20080819 日本経済新聞 朝刊
物価の上昇が響き、消費者が食品や日用品などの節約志向を強めている。総務省がまとめた六月の家計調査では、生活必需品を含む「基礎的支出」が物価変動の影響を除いた実質で前年同月比三・九%減り、四カ月連続で減少した。一方、ライフスタイルを反映する家電などの「選択的支出」は一・四%増と二カ月連続で増加している。通常の景気低迷期とは違って、生活必需品を中心に切り詰めているようだ。

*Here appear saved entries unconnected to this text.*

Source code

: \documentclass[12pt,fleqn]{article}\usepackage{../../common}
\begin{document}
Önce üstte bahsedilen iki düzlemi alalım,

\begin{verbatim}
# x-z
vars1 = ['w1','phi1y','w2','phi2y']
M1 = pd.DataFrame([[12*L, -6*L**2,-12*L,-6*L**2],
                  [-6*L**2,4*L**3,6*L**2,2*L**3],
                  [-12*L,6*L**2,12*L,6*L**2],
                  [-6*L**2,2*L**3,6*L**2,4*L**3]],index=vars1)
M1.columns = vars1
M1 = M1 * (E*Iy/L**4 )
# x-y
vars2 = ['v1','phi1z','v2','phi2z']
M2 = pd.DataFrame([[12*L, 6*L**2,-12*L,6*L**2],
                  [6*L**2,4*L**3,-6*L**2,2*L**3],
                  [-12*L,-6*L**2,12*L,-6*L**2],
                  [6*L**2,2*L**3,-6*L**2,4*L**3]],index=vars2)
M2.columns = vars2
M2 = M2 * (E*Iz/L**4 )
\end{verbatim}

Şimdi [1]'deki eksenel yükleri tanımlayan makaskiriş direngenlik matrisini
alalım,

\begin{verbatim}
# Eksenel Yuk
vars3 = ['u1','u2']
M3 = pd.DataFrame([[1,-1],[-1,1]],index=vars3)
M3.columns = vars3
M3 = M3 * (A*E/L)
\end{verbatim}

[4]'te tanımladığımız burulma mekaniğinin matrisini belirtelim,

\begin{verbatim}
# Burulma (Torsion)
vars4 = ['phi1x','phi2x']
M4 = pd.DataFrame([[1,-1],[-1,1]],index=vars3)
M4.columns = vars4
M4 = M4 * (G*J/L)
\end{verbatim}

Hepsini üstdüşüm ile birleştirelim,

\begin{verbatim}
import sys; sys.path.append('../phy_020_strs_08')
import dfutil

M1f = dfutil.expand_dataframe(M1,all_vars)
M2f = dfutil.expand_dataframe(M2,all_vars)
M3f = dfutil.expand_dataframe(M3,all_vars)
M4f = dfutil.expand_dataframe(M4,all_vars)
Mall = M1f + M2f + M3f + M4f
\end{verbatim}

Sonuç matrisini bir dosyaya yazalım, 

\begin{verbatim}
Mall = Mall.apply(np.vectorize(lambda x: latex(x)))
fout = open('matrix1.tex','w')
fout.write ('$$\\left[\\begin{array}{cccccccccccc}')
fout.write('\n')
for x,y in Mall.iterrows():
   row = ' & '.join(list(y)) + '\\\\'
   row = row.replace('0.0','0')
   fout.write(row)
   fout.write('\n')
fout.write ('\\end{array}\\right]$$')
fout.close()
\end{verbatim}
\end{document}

家計調査(二人以上の世帯)の基礎的支出には多くの食品やガソリン、電気・ガス代などが含まれる。名目では〇・五%減。六月の消費者物価指数(生鮮食品を除く総合)が前年同月比一・九%上昇したが、基礎的支出の品目はこれを上回る三・五%上昇となった。
消費者は景気が悪くなると選択的消費を削り、基礎的支出を維持しようとする傾向がある。今回はガソリンや食品の値上がりが大きく、物価全体が大幅に上がっているわけではない。一部の家電製品など実質的に値下がりしている品目もあり、割高感が強い食品や日用品などの節約が強まっているようだ。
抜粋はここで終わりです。